Much of the work that I do as a consultant, or at least that I used to do as these days my juniors tend to do most of the hands on work, falls under a category that I’d describe as scientific computing. Scientific computing is the type of software development done to solve an analytical problem of some sort, usually involving the processing and analysis of data that you have collated or collected.

The practices involved in scientific computing are different from those involved in traditional software engineering. The objectives and context are similar, but not the same.

Software engineering is interested in the development of software that correct and free from errors. Scientific computing is interested in analysis results that are correct and free from errors. The correctness of the software is a means for achieving the correct analysis results, but it is not the only means, as the scientist (or consultant in my case) will perform their own checks over the results before they are willing to publish.

The users of the software developed by a software engineer are many. The software engineer wants their software to be robust to the inputs of this wide range of users. The user of the software developed in scientific computing is often the developer themeselves, or their colleagues. The user can be expected to be competent, unlikely to provide silly inputs, and well equipped to detect and correct errors arising from their use of the software.

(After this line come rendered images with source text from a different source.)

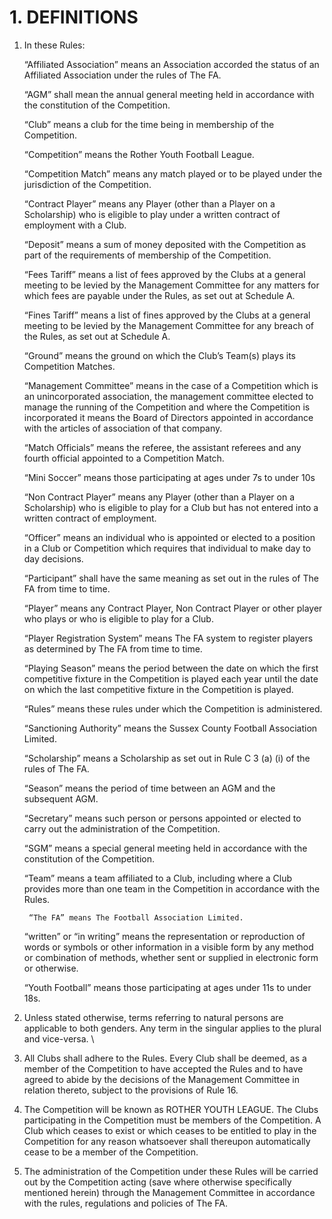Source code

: # 1. DEFINITIONS


1. In these Rules:

    “Affiliated Association” means an Association accorded the status of an Affiliated Association under the rules of The FA.


    “AGM” shall mean the annual general meeting held in accordance with the constitution of the Competition.


    “Club” means a club for the time being in membership of the Competition.


    “Competition” means the Rother Youth Football League.


     “Competition Match” means any match played or to be played under the jurisdiction of the Competition.


    “Contract Player” means any Player (other than a Player on a Scholarship) who is eligible to play under a written contract of employment with a Club.


    “Deposit” means a sum of money deposited with the Competition as part of the requirements of membership of the Competition.


    “Fees Tariff” means a list of fees approved by the Clubs at a general meeting to be levied by the Management Committee for any matters for which fees are payable under the Rules, as set out at Schedule A.


    “Fines Tariff” means a list of fines approved by the Clubs at a general meeting to be levied by the Management Committee for any breach of the Rules, as set out at Schedule A.


    “Ground” means the ground on which the Club’s Team(s) plays its Competition Matches.


    “Management Committee” means in the case of a Competition which is an unincorporated association, the management committee elected to manage the running of the Competition and where the Competition is incorporated it means the Board of Directors appointed in accordance with the articles of association of that company.


    “Match Officials” means the referee, the assistant referees and any fourth official appointed to a Competition Match.


    “Mini Soccer” means those participating at ages under 7s to under 10s


    “Non Contract Player” means any Player (other than a Player on a Scholarship) who is eligible to play for a Club but has not entered into a written contract of employment.


    “Officer” means an individual who is appointed or elected to a position in a Club or Competition which requires that individual to make day to day decisions.


    “Participant” shall have the same meaning as set out in the rules of The FA from time to time.


    “Player” means any Contract Player, Non Contract Player or other player who plays or who is eligible to play for a Club.


    “Player Registration System” means The FA system to register players as determined by The FA from time to time.


    “Playing Season” means the period between the date on which the first competitive fixture in the Competition is played each year until the date on which the last competitive fixture in the Competition is played.


    “Rules” means these rules under which the Competition is administered. 


    “Sanctioning Authority” means the Sussex County Football Association Limited. 


     “Scholarship” means a Scholarship as set out in Rule C 3 (a) (i) of the rules of The FA.


    “Season” means the period of time between an AGM and the subsequent AGM.


     “Secretary” means such person or persons appointed or elected to carry out the administration of the Competition.


    “SGM” means a special general meeting held in accordance with the constitution of the Competition.


    “Team” means a team affiliated to a Club, including where a Club provides more than one team in the Competition in accordance with the Rules.


    	“The FA” means The Football Association Limited.


    “written” or “in writing” means the representation or reproduction of words or symbols  or other information in a visible form by any method or combination of methods, whether sent or supplied in electronic form or otherwise.


    “Youth Football” means those participating at ages under 11s to under 18s.

1. Unless stated otherwise, terms referring to natural persons are applicable to both genders. Any term in the singular applies to the plural and vice-versa. \

2. All Clubs shall adhere to the Rules.  Every Club shall be deemed, as a member of the Competition to have accepted the Rules and to have agreed to abide by the decisions of the Management Committee in relation thereto, subject to the provisions of Rule 16.
3. The Competition will be known as ROTHER YOUTH LEAGUE.  The Clubs participating in the Competition must be members of the Competition.  A Club which ceases to exist or which ceases to be entitled to play in the Competition for any reason whatsoever shall thereupon automatically cease to be a member of the Competition.
4. The administration of the Competition under these Rules will be carried out by the Competition acting (save where otherwise specifically mentioned herein) through the Management Committee in accordance with the rules, regulations and policies of The FA.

In scientific computing, reproducibility is paramount. When our results are challenged, we need to be able to explain and justify them.

Best Practices for Scientific Computing is a paper from 2014 that considers good practice in the field of software engineering, and how these practices shouls be applied to scientific computing.

It was followed in 2017 by the paper Good enough practices in scientific computing, which drew upon experience from the authors experiences helping scientists to try to follow the recommendations in the first paper. The recommendations in the second paper reflect the fact that scientists are not software engineers, and that some of the tooling and practices recommended in the first paper are more challenging to implement for the average scientist than they first thought.

Both of these papers are well worth reading, and have strongly influenced how I approach my work.